彪点了一根烟,深吸一口,吐出一团烟雾。烟雾在灰蒙蒙的光线里慢慢散开,融进空气里。
“这地方能待多久?”他问。
青蛇说:“先待着。等托马养好伤,等外面的风声过去。”
虬龙站在盆地中央,正要转身进屋,谷口传来一阵汽车轰鸣。
一阵急促的脚步声传了进来,不是隐蔽的脚步,是踩在碎石上,一步一步,没有掩饰。老彪的手按在枪上,老凯蹲下,躲在车后面。马库斯和铁头从盆地里跑过来,手里握着刀。
一个人影从谷口的阴影里走出来。
银发,浅灰色眼眸,左耳三个银环。
老幺。
她穿着一件深灰色的紧身衣,背上背着支改装过的***。脸上全是灰,头发上沾着沙尘,嘴唇干裂。她站在谷口,看着他们。

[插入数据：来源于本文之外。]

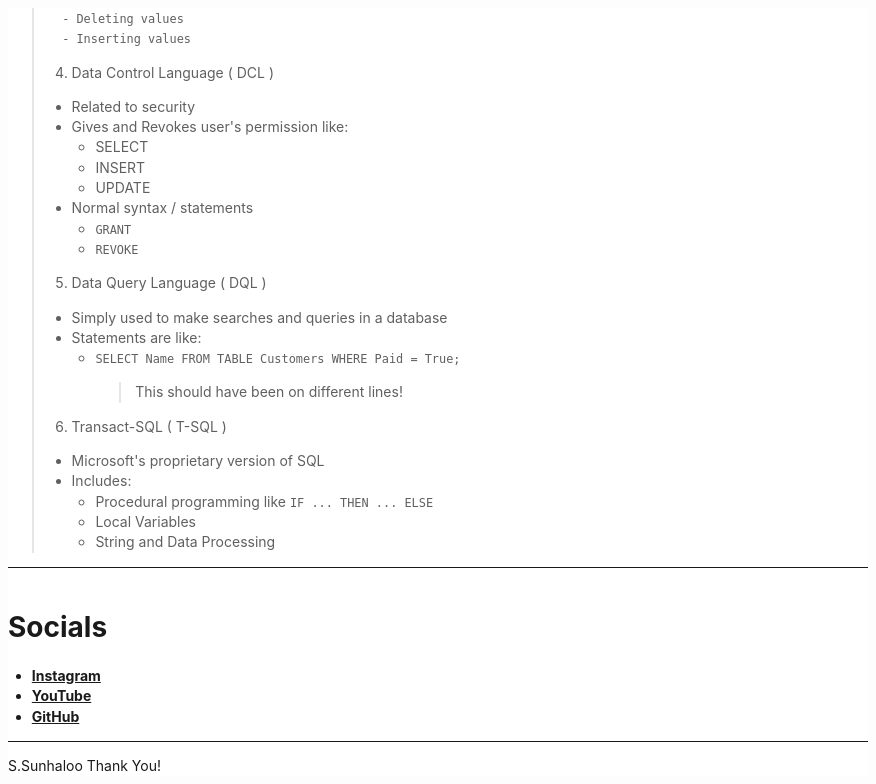 >		- Deleting values
>		- Inserting values
>4. Data Control Language ( DCL )
>	- Related to security
>	- Gives and Revokes user's permission like:
>		- SELECT
>		- INSERT
>		- UPDATE
>	- Normal syntax / statements
>		- `GRANT`
>		- `REVOKE`
>5. Data Query Language ( DQL )
>	- Simply used to make searches and queries in a database
>	- Statements are like:
>		- `SELECT Name FROM TABLE Customers WHERE Paid = True;`
>			>This should have been on different lines!
>6. Transact-SQL ( T-SQL )
>	- Microsoft's proprietary version of SQL
>	- Includes:
>		- Procedural programming like `IF ... THEN ... ELSE`
>		- Local Variables
>		- String and Data Processing

---

# Socials

- [**Instagram**](https://www.instagram.com/s.sunhaloo/)
- [**YouTube**](https://www.youtube.com/channel/UCMkQZsuW6eHMhdUObLPSpwg)
- [**GitHub**](https://www.github.com/Sunhaloo)

---

S.Sunhaloo
Thank You!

老彪的手没有从枪上松开,但也没有举起来。他看了老幺一眼,又看了虬龙一眼,没有说话。
老幺走进盆地,脚步有些踉跄。她走到虬龙面前,停下。
“这片区域不再安全。”她说。声音沙哑。
虬龙看着她。她的脸上全是灰,嘴唇干裂,眼睛底下有很深的黑眼圈。她走了很远的路。
虬龙说:“你怎么找到这儿的?”
老幺没有回答。她看着虬龙,那双浅灰色的眼睛里有什么东西在动。不是恐惧,不是愤怒,是一种很深的、很沉的、像水一样的东西。
“八号堡的人在搜。北边,东边,西边,都在搜。你们之前待的地方,已经被发现了。”她说。
盆地里安静了。火堆噼啪响着,风从谷口灌进来,呜呜地叫。
青蛇从墙边直起身,看着老幺,没有说话。老彪的手从枪上松开,靠在车门上。老凯从车后面站起来,把刀收回去。马库斯和铁头退到一边。
老幺站在盆地中央,看着虬龙。她的脸上没有表情,但她的手在微微发抖。不是害怕,是走了很远的路,已经很累了。
虬龙看着她,没有说话。
老幺也没有再说话。
她站在那里,看着虬龙。风从谷口灌进来,吹起她的银发。她站在那里,像一棵被风吹了很久的树,很累,但还站着。
“这片区域不再安全。”她说。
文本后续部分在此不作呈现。